Montgomery: I know I too have thought like “ughhh so and so is anti-feminist grrr” but it’s like what does that even mean? Why do I think one person is single-handedly going to ruin my beliefs?
Lucy: Right! I’m sort of fascinated with the Miley Cyrus phenomenon. She’s not being forced by a man to sexualize herself. She’s creating this image herself. And by assuming she goes against feminism, are we then stating that a woman asserting her right to be sexual on her own is contradictory to feminism? Isn’t it actually the opposite?
Montgomery: YES! IT’S THIS HORRIBLE DOUBLE EDGED SWORD!
Lucy: Like THE WHOLE SYSTEM IS RIGGED AGAINST US! At this point I’m just like “fuck it, I’m doing what I want, and THAT IS FEMINISM”
Hannah: I also wonder too if Miley could ever come back as a “serious” musician like I feel the Jonas Brothers and arguably Justin Bieber did because she is female.
Montgomery: Yes Hannah! It’s interesting because Wendy Williams basically called Miley out and said she is using black culture and will be done with this phase in 10 years and then will want to be taken seriously. She basically said, “you can’t pick black up and put it down”. I LOVE Miley, but yeah she is so problematic, man!
Hannah: Thank you guys so much for participating! I think it would be great to end this discussion on a positive note with the question of “What’s one of your favorite aspects of girl culture, be it a band, book, magazine, etc?”
Amanda: My favorite aspect of “girl culture” isn’t necessarily any one book or movie or band. Despite the occasional backlash, “girl culture” has countless positive attributes that make it worthy of praise. The word culture is defined literally as, “the arts and other manifestations of human intellectual achievement regarded collectively,” and I think that says a lot about those who participate in “girly” things. This shared entity brings people of different races, ethnicities, and class standings together and allow them all to celebrate a shared interest. That’s a remarkable thing. And while that can be said about all cultures, I think it’s even more paramount within the “girly” community. We’re pitted against each other from the moment we’re brought into society, but “girl culture” counteracts that and that’s a beautiful thing.
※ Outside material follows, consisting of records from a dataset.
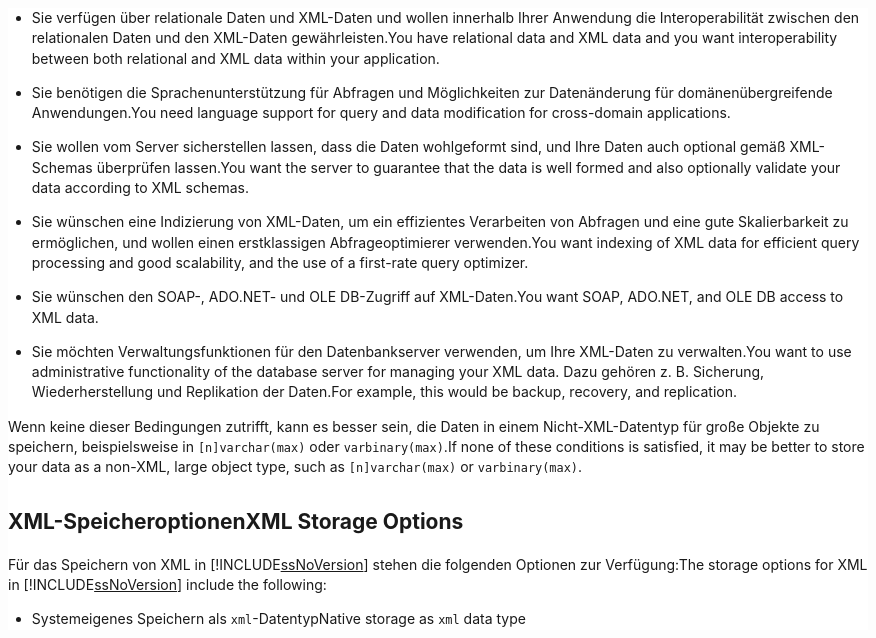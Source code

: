 -   <span data-ttu-id="2b73b-123">Sie verfügen über relationale Daten und XML-Daten und wollen innerhalb Ihrer Anwendung die Interoperabilität zwischen den relationalen Daten und den XML-Daten gewährleisten.</span><span class="sxs-lookup"><span data-stu-id="2b73b-123">You have relational data and XML data and you want interoperability between both relational and XML data within your application.</span></span>  
  
-   <span data-ttu-id="2b73b-124">Sie benötigen die Sprachenunterstützung für Abfragen und Möglichkeiten zur Datenänderung für domänenübergreifende Anwendungen.</span><span class="sxs-lookup"><span data-stu-id="2b73b-124">You need language support for query and data modification for cross-domain applications.</span></span>  
  
-   <span data-ttu-id="2b73b-125">Sie wollen vom Server sicherstellen lassen, dass die Daten wohlgeformt sind, und Ihre Daten auch optional gemäß XML-Schemas überprüfen lassen.</span><span class="sxs-lookup"><span data-stu-id="2b73b-125">You want the server to guarantee that the data is well formed and also optionally validate your data according to XML schemas.</span></span>  
  
-   <span data-ttu-id="2b73b-126">Sie wünschen eine Indizierung von XML-Daten, um ein effizientes Verarbeiten von Abfragen und eine gute Skalierbarkeit zu ermöglichen, und wollen einen erstklassigen Abfrageoptimierer verwenden.</span><span class="sxs-lookup"><span data-stu-id="2b73b-126">You want indexing of XML data for efficient query processing and good scalability, and the use of a first-rate query optimizer.</span></span>  
  
-   <span data-ttu-id="2b73b-127">Sie wünschen den SOAP-, ADO.NET- und OLE DB-Zugriff auf XML-Daten.</span><span class="sxs-lookup"><span data-stu-id="2b73b-127">You want SOAP, ADO.NET, and OLE DB access to XML data.</span></span>  
  
-   <span data-ttu-id="2b73b-128">Sie möchten Verwaltungsfunktionen für den Datenbankserver verwenden, um Ihre XML-Daten zu verwalten.</span><span class="sxs-lookup"><span data-stu-id="2b73b-128">You want to use administrative functionality of the database server for managing your XML data.</span></span> <span data-ttu-id="2b73b-129">Dazu gehören z. B. Sicherung, Wiederherstellung und Replikation der Daten.</span><span class="sxs-lookup"><span data-stu-id="2b73b-129">For example, this would be backup, recovery, and replication.</span></span>  
  
 <span data-ttu-id="2b73b-130">Wenn keine dieser Bedingungen zutrifft, kann es besser sein, die Daten in einem Nicht-XML-Datentyp für große Objekte zu speichern, beispielsweise in `[n]varchar(max)` oder `varbinary(max)`.</span><span class="sxs-lookup"><span data-stu-id="2b73b-130">If none of these conditions is satisfied, it may be better to store your data as a non-XML, large object type, such as `[n]varchar(max)` or `varbinary(max)`.</span></span>  
  
## <a name="xml-storage-options"></a><span data-ttu-id="2b73b-131">XML-Speicheroptionen</span><span class="sxs-lookup"><span data-stu-id="2b73b-131">XML Storage Options</span></span>  
 <span data-ttu-id="2b73b-132">Für das Speichern von XML in [!INCLUDE[ssNoVersion](../../includes/ssnoversion-md.md)] stehen die folgenden Optionen zur Verfügung:</span><span class="sxs-lookup"><span data-stu-id="2b73b-132">The storage options for XML in [!INCLUDE[ssNoVersion](../../includes/ssnoversion-md.md)] include the following:</span></span>  
  
-   <span data-ttu-id="2b73b-133">Systemeigenes Speichern als `xml`-Datentyp</span><span class="sxs-lookup"><span data-stu-id="2b73b-133">Native storage as `xml` data type</span></span>  
  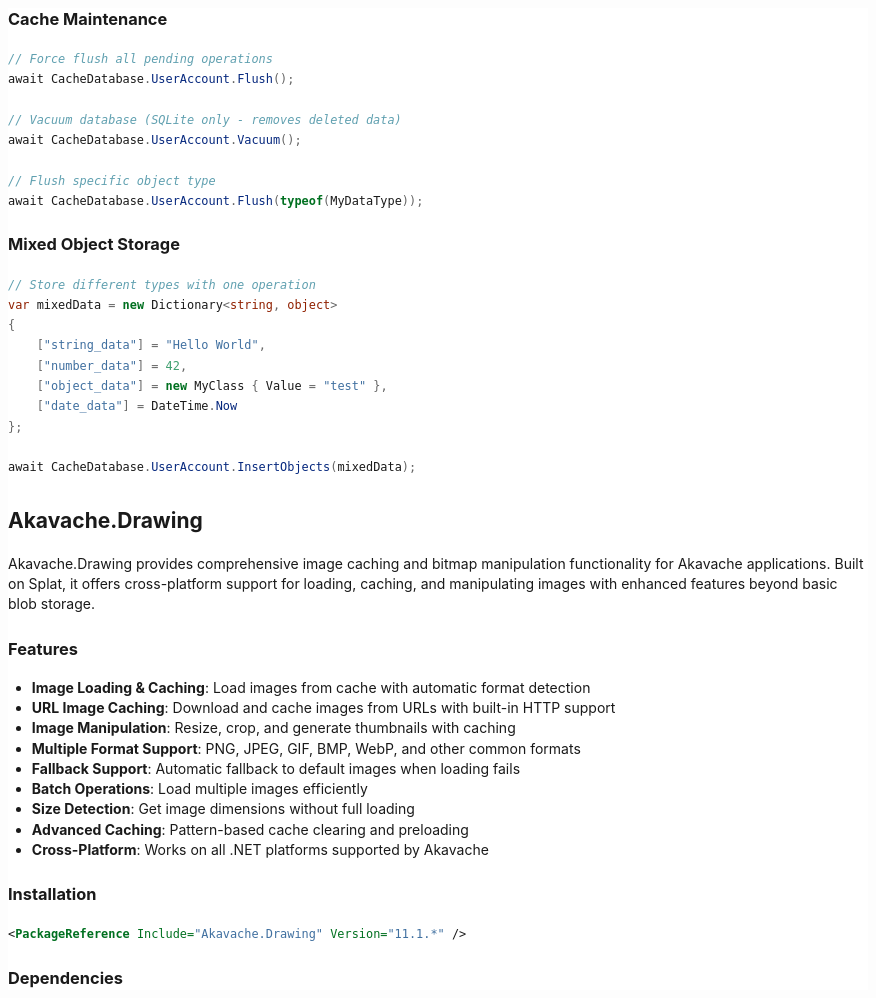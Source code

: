 ### Cache Maintenance

```csharp
// Force flush all pending operations
await CacheDatabase.UserAccount.Flush();

// Vacuum database (SQLite only - removes deleted data)
await CacheDatabase.UserAccount.Vacuum();

// Flush specific object type
await CacheDatabase.UserAccount.Flush(typeof(MyDataType));
```

### Mixed Object Storage

```csharp
// Store different types with one operation
var mixedData = new Dictionary<string, object>
{
    ["string_data"] = "Hello World",
    ["number_data"] = 42,
    ["object_data"] = new MyClass { Value = "test" },
    ["date_data"] = DateTime.Now
};

await CacheDatabase.UserAccount.InsertObjects(mixedData);
```

## Akavache.Drawing

Akavache.Drawing provides comprehensive image caching and bitmap manipulation functionality for Akavache applications. Built on Splat, it offers cross-platform support for loading, caching, and manipulating images with enhanced features beyond basic blob storage.

### Features

- **Image Loading & Caching**: Load images from cache with automatic format detection
- **URL Image Caching**: Download and cache images from URLs with built-in HTTP support
- **Image Manipulation**: Resize, crop, and generate thumbnails with caching
- **Multiple Format Support**: PNG, JPEG, GIF, BMP, WebP, and other common formats
- **Fallback Support**: Automatic fallback to default images when loading fails
- **Batch Operations**: Load multiple images efficiently
- **Size Detection**: Get image dimensions without full loading
- **Advanced Caching**: Pattern-based cache clearing and preloading
- **Cross-Platform**: Works on all .NET platforms supported by Akavache

### Installation

```xml
<PackageReference Include="Akavache.Drawing" Version="11.1.*" />
```

### Dependencies
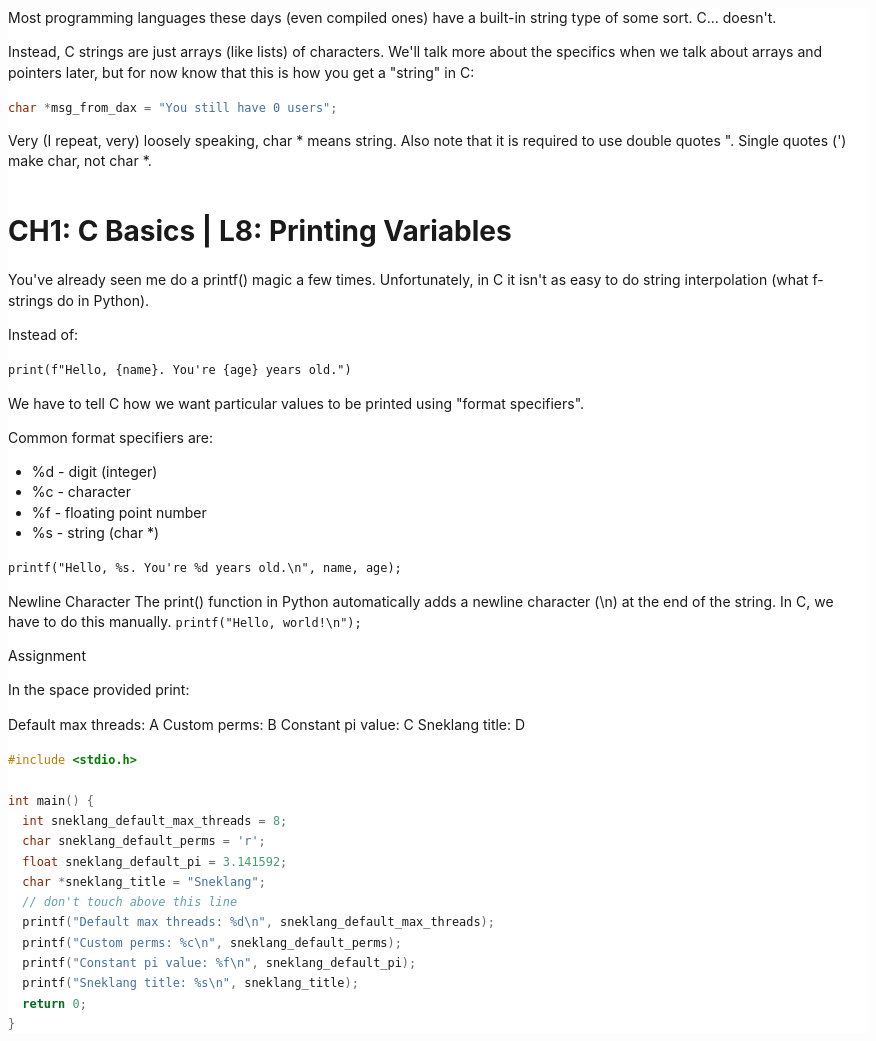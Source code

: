 Most programming languages these days (even compiled ones) have a built-in string type of some sort. C... doesn't.

Instead, C strings are just arrays (like lists) of characters. We'll talk more about the specifics when we talk about arrays and pointers later, but for now know that this is how you get a "string" in C:

```c
char *msg_from_dax = "You still have 0 users";
```

Very (I repeat, very) loosely speaking, char * means string. Also note that it is required to use double quotes ". Single quotes (') make char, not char *.

# CH1: C Basics | L8: Printing Variables

You've already seen me do a printf() magic a few times. Unfortunately, in C it isn't as easy to do string interpolation (what f-strings do in Python).

Instead of:

`print(f"Hello, {name}. You're {age} years old.")`

We have to tell C how we want particular values to be printed using "format specifiers".

Common format specifiers are:
- %d - digit (integer)
- %c - character
- %f - floating point number
- %s - string (char *)

`printf("Hello, %s. You're %d years old.\n", name, age);`

Newline Character
The print() function in Python automatically adds a newline character (\n) at the end of the string. In C, we have to do this manually.
`printf("Hello, world!\n");`

Assignment

In the space provided print:

Default max threads: A
Custom perms: B
Constant pi value: C
Sneklang title: D

```c
#include <stdio.h>

int main() {
  int sneklang_default_max_threads = 8;
  char sneklang_default_perms = 'r';
  float sneklang_default_pi = 3.141592;
  char *sneklang_title = "Sneklang";
  // don't touch above this line
  printf("Default max threads: %d\n", sneklang_default_max_threads);
  printf("Custom perms: %c\n", sneklang_default_perms);
  printf("Constant pi value: %f\n", sneklang_default_pi);
  printf("Sneklang title: %s\n", sneklang_title);
  return 0;
}
```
I will always fight for girls, and I hope our shared interests will spread continued solidarity amongst us all.
Montgomery: My favorite thing about girl culture is that I have these “fandoms” and groups that embrace my obsession/love and interest wholeheartedly and I don’t have to feel embarrassed for just LOVING something. So with “The Hunger Games” and “Vampire Academy”, I have people that will throw different theories out there and we can converse about meanings and talk about how dreamy the people are and say who we want the main character to end up with and so on and so fourth. I think it works that way with all of these groups for the most part and it’s pretty magical to be unequivocally ecstatic with no qualms whatsoever.